In those first few days post diagnosis, my head was spinning with so many new thoughts. Brochures and pamphlets were thrust into my hand along with a robotic pat to the shoulder. When I finally got home (after the emergency drive to another town to have a scan of my daughter's heart, no major holes thank goodness), I finally got the chance to sift though the mountain of information and start the search for answers.
Google was a good friend back then. I remember how I discovered that our high backed office chair was good for both breast feeding and as a make shift rocking chair. I remember being horrified by some of the things I read, like the statistics pointing out that my gorgeous infant had been born into the highest risk demographic for sexual assault. Who wants to be thinking about that when they have a newborn in their arms?
Finally, after so many Google searches, I stumbled upon Holland. Holland gave me perspective, and hope. I held onto the idea of Holland for a long time, though as the years marched on it seemed further and further away. It wasn't quite right anymore. It no longer described us.
This week a friend of mine posted a link to a new take on Holland. Another parental perspective. When I read it I felt such an affinity for what the author was saying. The anger and despair that so often chokes me was tangible. Our visit to Holland has been anything but scenic. We didn't draw the short straw with many of the normal health concerns associated with DS, my perfect daughter's heart has the tiniest of murmurs, her ECG was fine, she was blessed. When she was in Prep we found out that she has Grave's Disease (hyperthyroidism). Usually people with DS are more likely to have hypothyroidism, but my poor family genetics meant my little girl is an exception to the rule (Grave's is in my family 3 generations and counting). The toll this disease has taken on our little girl has made living with a child with an intellectual impairment just that little bit harder. Her little body struggles to keep up with day to day living and she can be more emotional than a hormonal adolescent.
I know that Holland would still be possible even with a dual diagnosis. The problem for us though, is that we are alone in Holland. It's as though there was a zombie apocalypse just before we got here and now that we've arrived, even the zombies have all fled. No one is left to lend a hand. We are not in a position to rely on family for respite. Nannies and babysitting is costly on top of all the normal expenses associated with raising a child with a disability. We almost never get time out as a couple and if we do we're back home within a few hours. I can't remember that last time someone babysat over night.

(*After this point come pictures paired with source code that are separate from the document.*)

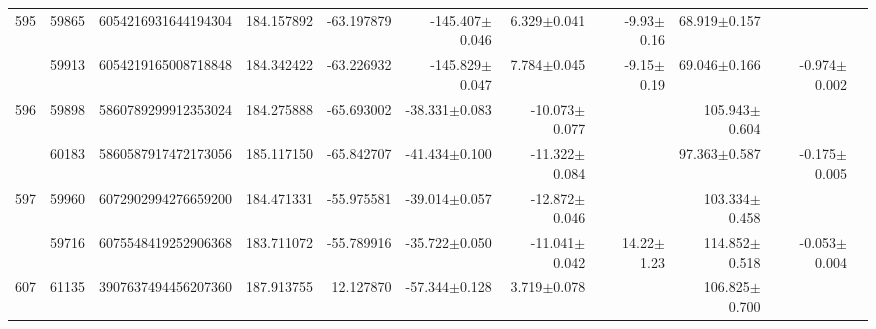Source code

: \documentclass{ws-ijmpd}
\begin{document}
\begin{landscape}
\begin{longtable}{rrrrrrrrrrl}
 \hline 595 &   59865 &      6054216931644194304 &                   184.157892 &                   -63.197879 &               -145.407$\pm$0.046 &                  6.329$\pm$0.041 &          -9.93$\pm$  0.16 &        68.919$\pm$0.157 &                                           &                                                    \\
            &   59913 &      6054219165008718848 &                   184.342422 &                   -63.226932 &               -145.829$\pm$0.047 &                  7.784$\pm$0.045 &          -9.15$\pm$  0.19 &        69.046$\pm$0.166 &                          -0.974$\pm$0.002 &                                                    \\
 \hline 596 &   59898 &      5860789299912353024 &                   184.275888 &                   -65.693002 &                -38.331$\pm$0.083 &                -10.073$\pm$0.077 &                           &       105.943$\pm$0.604 &                                           &                                                    \\
            &   60183 &      5860587917472173056 &                   185.117150 &                   -65.842707 &                -41.434$\pm$0.100 &                -11.322$\pm$0.084 &                           &        97.363$\pm$0.587 &                          -0.175$\pm$0.005 &                                                    \\
 \hline 597 &   59960 &      6072902994276659200 &                   184.471331 &                   -55.975581 &                -39.014$\pm$0.057 &                -12.872$\pm$0.046 &                           &       103.334$\pm$0.458 &                                           &                                                    \\
            &   59716 &      6075548419252906368 &                   183.711072 &                   -55.789916 &                -35.722$\pm$0.050 &                -11.041$\pm$0.042 &          14.22$\pm$  1.23 &       114.852$\pm$0.518 &                          -0.053$\pm$0.004 &                                                    \\
 \hline 607 &   61135 &      3907637494456207360 &                   187.913755 &                    12.127870 &                -57.344$\pm$0.128 &                  3.719$\pm$0.078 &                           &       106.825$\pm$0.700 &                                           &                                                    \\

\end{longtable}
\end{landscape}
\end{document}
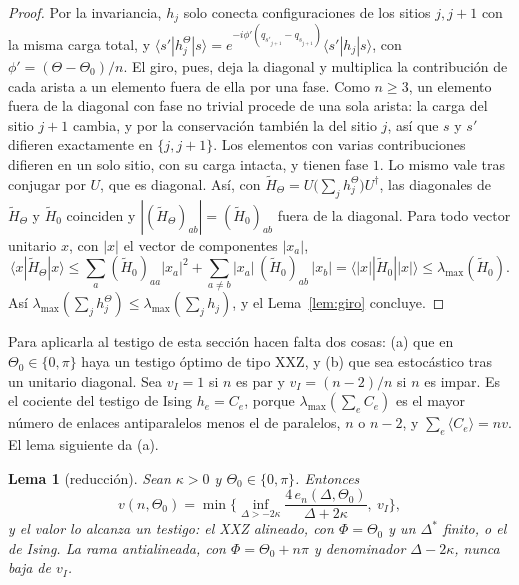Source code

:\documentclass[11pt,a4paper]{article}
\newtheorem{lema}[teorema]{Lema}
\theoremstyle{remark}
\newcommand{\ket}[1]{|#1\rangle}
\newcommand{\bra}[1]{\langle #1|}
\newcommand{\ev}[1]{\langle #1\rangle}
\begin{document}
\begin{proof}
Por la invariancia, $h_j$ solo conecta configuraciones de los sitios $j,j{+}1$ con la misma carga
total, y $\bra{s'}h^\Theta_j\ket s=e^{-i\phi'(q_{s'_{j+1}}-q_{s_{j+1}})}\bra{s'}h_j\ket s$, con
$\phi'=(\Theta-\Theta_0)/n$. El giro, pues, deja la diagonal y multiplica la contribución de cada arista a un elemento fuera de
ella por una fase. Como $n\ge3$, un elemento fuera de la diagonal con fase no trivial procede de una
sola arista: la carga del sitio $j{+}1$ cambia, y por la conservación también la del sitio $j$, así
que $s$ y $s'$ difieren exactamente en $\{j,j{+}1\}$. Los elementos con varias contribuciones
difieren en un solo sitio, con su carga intacta, y tienen fase $1$. Lo mismo vale tras conjugar por
$U$, que es diagonal. Así, con $\tilde H_\Theta=U\big(\sum_jh_j^\Theta\big)U^\dagger$, las diagonales
de $\tilde H_\Theta$ y $\tilde H_0$ coinciden y $|(\tilde H_\Theta)_{ab}|=(\tilde H_0)_{ab}$ fuera de
la diagonal. Para todo vector unitario $x$, con $|x|$ el vector de componentes $|x_a|$,
\[
  \bra x\tilde H_\Theta\ket x\le\sum_a(\tilde H_0)_{aa}|x_a|^2+\sum_{a\ne b}|x_a|\,(\tilde H_0)_{ab}\,|x_b|
  =\bra{|x|}\tilde H_0\ket{|x|}\le\lambda_{\max}(\tilde H_0).
\]
Así $\lambda_{\max}(\sum_jh_j^\Theta)\le\lambda_{\max}(\sum_jh_j)$, y el Lema~\ref{lem:giro} concluye.
\end{proof}

Para aplicarla al testigo de esta sección hacen falta dos cosas: (a) que en $\Theta_0\in\{0,\pi\}$ haya
un testigo óptimo de tipo XXZ, y (b) que sea estocástico tras un unitario diagonal. Sea $v_I=1$ si $n$
es par y $v_I=(n-2)/n$ si $n$ es impar. Es el cociente del testigo de Ising $h_e=C_e$, porque
$\lambda_{\max}(\sum_eC_e)$ es el mayor número de enlaces antiparalelos menos el de paralelos, $n$
o $n-2$, y $\sum_e\ev{C_e}=nv$. El lema siguiente da (a).

\begin{lema}[reducción]\label{lem:reduccion}
Sean $\kappa>0$ y $\Theta_0\in\{0,\pi\}$. Entonces
\[
  v(n,\Theta_0)=\min\Big\{\inf_{\Delta>-2\kappa}\frac{4\,e_n(\Delta,\Theta_0)}{\Delta+2\kappa},\ v_I\Big\},
\]
y el valor lo alcanza un testigo: el XXZ \emph{alineado}, con $\Phi=\Theta_0$ y un $\Delta^\ast$
finito, o el de Ising. La rama \emph{antialineada}, con $\Phi=\Theta_0+n\pi$ y denominador $\Delta-2\kappa$, nunca
baja de $v_I$.
\end{lema}
\end{document}
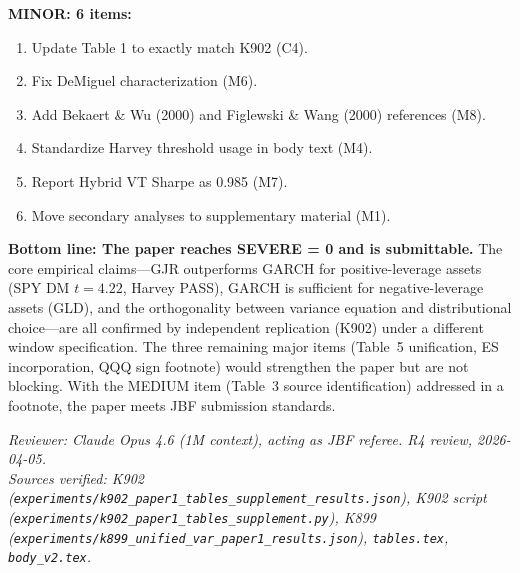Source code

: \documentclass[12pt,a4paper]{article}
\begin{document}
\textbf{MINOR: 6 items:}
\begin{enumerate}[resume]
\item Update Table 1 to exactly match K902 (C4).
\item Fix DeMiguel characterization (M6).
\item Add Bekaert \& Wu (2000) and Figlewski \& Wang (2000) references (M8).
\item Standardize Harvey threshold usage in body text (M4).
\item Report Hybrid VT Sharpe as 0.985 (M7).
\item Move secondary analyses to supplementary material (M1).
\end{enumerate}

\bigskip

\noindent\textbf{Bottom line: The paper reaches SEVERE = 0 and is submittable.} The core empirical claims---GJR outperforms GARCH for positive-leverage assets (SPY DM $t = 4.22$, Harvey PASS), GARCH is sufficient for negative-leverage assets (GLD), and the orthogonality between variance equation and distributional choice---are all confirmed by independent replication (K902) under a different window specification. The three remaining major items (Table~5 unification, ES incorporation, QQQ sign footnote) would strengthen the paper but are not blocking. With the MEDIUM item (Table~3 source identification) addressed in a footnote, the paper meets JBF submission standards.

\bigskip

\noindent\textit{Reviewer: Claude Opus 4.6 (1M context), acting as JBF referee. R4 review, 2026-04-05.}\\
\noindent\textit{Sources verified: K902 (\texttt{experiments/k902\_paper1\_tables\_supplement\_results.json}), K902 script (\texttt{experiments/k902\_paper1\_tables\_supplement.py}), K899 (\texttt{experiments/k899\_unified\_var\_paper1\_results.json}), \texttt{tables.tex}, \texttt{body\_v2.tex}.}
\end{document}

The end result of this is that at time I feel very worn thin as a human being. I am filled with rage, I am resentful, I am stressed. It has taken it's toll on every relationship I have. I bury myself in my work because it brings me great joy. I can achieve things and see an end in sight with the projects I run at school. At home it can be hard to remain patient with all 3 girls, especially when communication can be difficult at the end of a long day. All this leads into the beautiful spiral of shame and guilt. Holland never told me about that.
Next time you see ANY parent struggling, whether it's the mum doing grocery shopping with the 10 year old having a tantrum or the dad at the park with a toddler screaming because someone touched his truck, stop and spare a thought for their bigger picture. If we all stopped and helped that mum pack her groceries into the car, or struck up a conversation with the dad about how he's doing, we could be making a huge difference in the lives of an entire family. It is impossible to see every diagnosis or know what support network a family has. It is possible to make an impact by doing something. It is possible to be a part of a support network for those around us.